Assuming that the late former Enron vice Chairman Cliff Baxter died by his own hand and not the hands of others who feared he might testify against them, you might blame Baxter's suicide on guilt, shame, or fear of financial ruin. Linda Lay, wife of former Enron CEO Kenneth Lay, blames the media: "Cliff was a wonderful man," Mrs. Lay lamented in a nationally televised interview; his apparent suicide "is a perfect example of how the media can play such havoc and destruction in people's lives."

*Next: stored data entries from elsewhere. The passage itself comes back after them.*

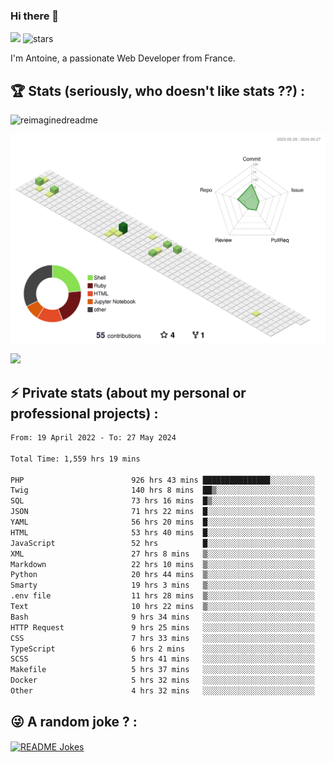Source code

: ### Hi there 👋

![](https://komarev.com/ghpvc/?username=niotna)
<img src="https://img.shields.io/github/stars/niotna?label=Stars" alt="stars">

I'm Antoine, a passionate Web Developer from France.

## :trophy: Stats (seriously, who doesn't like stats ??) : 

<!---
[![Top Langs](https://github-readme-stats.vercel.app/api/top-langs/?username=niotna)](https://github.com/anuraghazra/github-readme-stats) 
-->
<img src="https://myreadme.vercel.app/api/embed/niotna?panels=userstatistics,toprepositories,toplanguages,commitgraph" alt="reimaginedreadme" />

![](./profile-3d-contrib/profile-green-animate.svg)

<img src="https://github-profile-trophy.vercel.app/?username=niotna&theme=juicyfresh&no-bg=true" />

## :zap: Private stats (about my personal or professional projects) : 

<!--START_SECTION:waka-->

```txt
From: 19 April 2022 - To: 27 May 2024

Total Time: 1,559 hrs 19 mins

PHP                        926 hrs 43 mins ███████████████░░░░░░░░░░   59.43 %
Twig                       140 hrs 8 mins  ██▒░░░░░░░░░░░░░░░░░░░░░░   08.99 %
SQL                        73 hrs 16 mins  █▒░░░░░░░░░░░░░░░░░░░░░░░   04.70 %
JSON                       71 hrs 22 mins  █░░░░░░░░░░░░░░░░░░░░░░░░   04.58 %
YAML                       56 hrs 20 mins  █░░░░░░░░░░░░░░░░░░░░░░░░   03.61 %
HTML                       53 hrs 40 mins  █░░░░░░░░░░░░░░░░░░░░░░░░   03.44 %
JavaScript                 52 hrs          █░░░░░░░░░░░░░░░░░░░░░░░░   03.34 %
XML                        27 hrs 8 mins   ▒░░░░░░░░░░░░░░░░░░░░░░░░   01.74 %
Markdown                   22 hrs 10 mins  ▒░░░░░░░░░░░░░░░░░░░░░░░░   01.42 %
Python                     20 hrs 44 mins  ▒░░░░░░░░░░░░░░░░░░░░░░░░   01.33 %
Smarty                     19 hrs 3 mins   ▒░░░░░░░░░░░░░░░░░░░░░░░░   01.22 %
.env file                  11 hrs 28 mins  ▒░░░░░░░░░░░░░░░░░░░░░░░░   00.74 %
Text                       10 hrs 22 mins  ▒░░░░░░░░░░░░░░░░░░░░░░░░   00.67 %
Bash                       9 hrs 34 mins   ░░░░░░░░░░░░░░░░░░░░░░░░░   00.61 %
HTTP Request               9 hrs 25 mins   ░░░░░░░░░░░░░░░░░░░░░░░░░   00.60 %
CSS                        7 hrs 33 mins   ░░░░░░░░░░░░░░░░░░░░░░░░░   00.48 %
TypeScript                 6 hrs 2 mins    ░░░░░░░░░░░░░░░░░░░░░░░░░   00.39 %
SCSS                       5 hrs 41 mins   ░░░░░░░░░░░░░░░░░░░░░░░░░   00.37 %
Makefile                   5 hrs 37 mins   ░░░░░░░░░░░░░░░░░░░░░░░░░   00.36 %
Docker                     5 hrs 32 mins   ░░░░░░░░░░░░░░░░░░░░░░░░░   00.36 %
Other                      4 hrs 32 mins   ░░░░░░░░░░░░░░░░░░░░░░░░░   00.29 %
```

<!--END_SECTION:waka-->

## :stuck_out_tongue_winking_eye: A random joke ? : 

<a href="https://readme-jokes.vercel.app"><img align="center" src="https://readme-jokes.vercel.app/api" alt="README Jokes"></a>
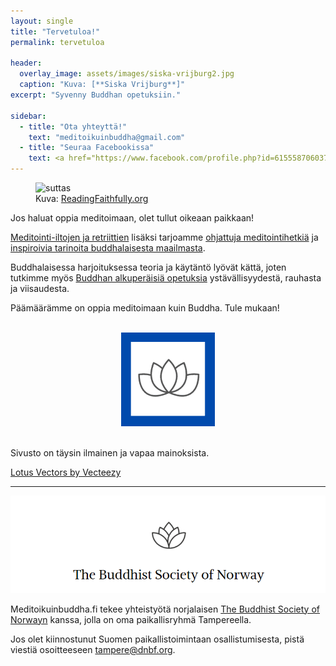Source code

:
 ```yaml
---
layout: single
title: "Tervetuloa!"
permalink: tervetuloa

header:
  overlay_image: assets/images/siska-vrijburg2.jpg
  caption: "Kuva: [**Siska Vrijburg**]"
excerpt: "Syvenny Buddhan opetuksiin."

sidebar:
  - title: "Ota yhteyttä!"
    text: "meditoikuinbuddha@gmail.com"
  - title: "Seuraa Facebookissa"
    text: <a href="https://www.facebook.com/profile.php?id=61555870603768">Meditoi kuin Buddha</a>
---
```

<figure>
<img src="https://readingfaithfully.org/wp-content/uploads/2018/06/AllCovers-STORY-OneLine.jpg" alt="suttas">
  <figcaption>Kuva: <a href="https://readingfaithfully.org">ReadingFaithfully.org</a></figcaption>
</figure>

Jos haluat oppia meditoimaan, olet tullut oikeaan paikkaan!

<a href="https://meditoikuinbuddha.fi/categories/ajankohtaista">Meditointi-iltojen ja retriittien</a> lisäksi tarjoamme <a href="https://meditoikuinbuddha.fi/categories/meditointihetki">ohjattuja meditointihetkiä</a> ja <a href="https://meditoikuinbuddha.fi/cateories/inspiraatiota">inspiroivia tarinoita buddhalaisesta maailmasta</a>.

Buddhalaisessa harjoituksessa teoria ja käytäntö lyövät kättä, joten tutkimme myös <a href="https://meditoikuinbuddha.fi/kukabuddhaoli">Buddhan alkuperäisiä opetuksia</a> ystävällisyydestä, rauhasta ja viisaudesta. 

Päämäärämme on oppia meditoimaan kuin Buddha. Tule mukaan!

<br>
<center><img src="/assets/images/uusilogomini.png" alt="meditoikuinbuddhalogo"></center>
<br>

Sivusto on täysin ilmainen ja vapaa mainoksista.

<a href="https://www.vecteezy.com/free-vector/lotus">Lotus Vectors by Vecteezy</a>

<hr>

<a href="https://dnbf.org/en">
<img src="assets/images/buddhistsocietyofnorway.png" alt="buddhistsocietyofnorway">
</a>

Meditoikuinbuddha.fi tekee yhteistyötä norjalaisen <a href="https://www.dnbf.org/en">The Buddhist Society of Norwayn</a> kanssa, jolla on oma paikallisryhmä Tampereella.

Jos olet kiinnostunut Suomen paikallistoimintaan osallistumisesta, pistä viestiä osoitteeseen tampere@dnbf.org.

There's nothing new about efforts to scapegoat the media, and these sometimes seem justified by the sins of tabloid journalism. But for every victim of the press, there are many legitimate targets, from Richard Nixon and O.J. Simpson to Gary Condit and Kenneth Lay. Often, media scapegoating simply reflects an effort to evade individual accountability. People who resent being caught sometimes blame the press for their downfall -- as if reporting crime is worse than committing it.
Linda Lay's clumsy attack on the press is unlikely to distract many people from the sins of Enron executives or the consequent suffering of employees and shareholders. But people with power often succeed in suppressing vital public information that would incriminate or embarrass them. President Bush has a strong affinity for secrecy: He has issued an executive order delaying the legally mandated release of papers from previous presidential administrations and sequestered his own gubernatorial records in his father's presidential library in order to evade the requirements of Texas's Public Information Act. His administration has ordered federal agencies to resist Freedom of Information Act requests, refused to answer questions about Vice President Dick Cheney's energy-policy meetings, and denied a congressional request for Justice Department memos concerning the FBI's murderous 30-year collaboration with Boston-area gangsters.
As the Bush administration is learning, however, attempts by presidents to keep public information private are likely to attract press attention and lawsuits. Lesser officials keep secrets with less public scrutiny. Consider efforts by prosecutors to hide evidence of wrongful convictions. Peter Neufeld, co-founder of Cardozo School of Law's Innocence Project, estimates that during the past 10 years prosecutors have opposed postconviction DNA typing in about half of the cases in which it has been requested. Boston-based defense attorney Harvey Silverglate observes that sometimes prosecutors even oppose requests for new trials after testing has virtually exonerated a convicted defendant.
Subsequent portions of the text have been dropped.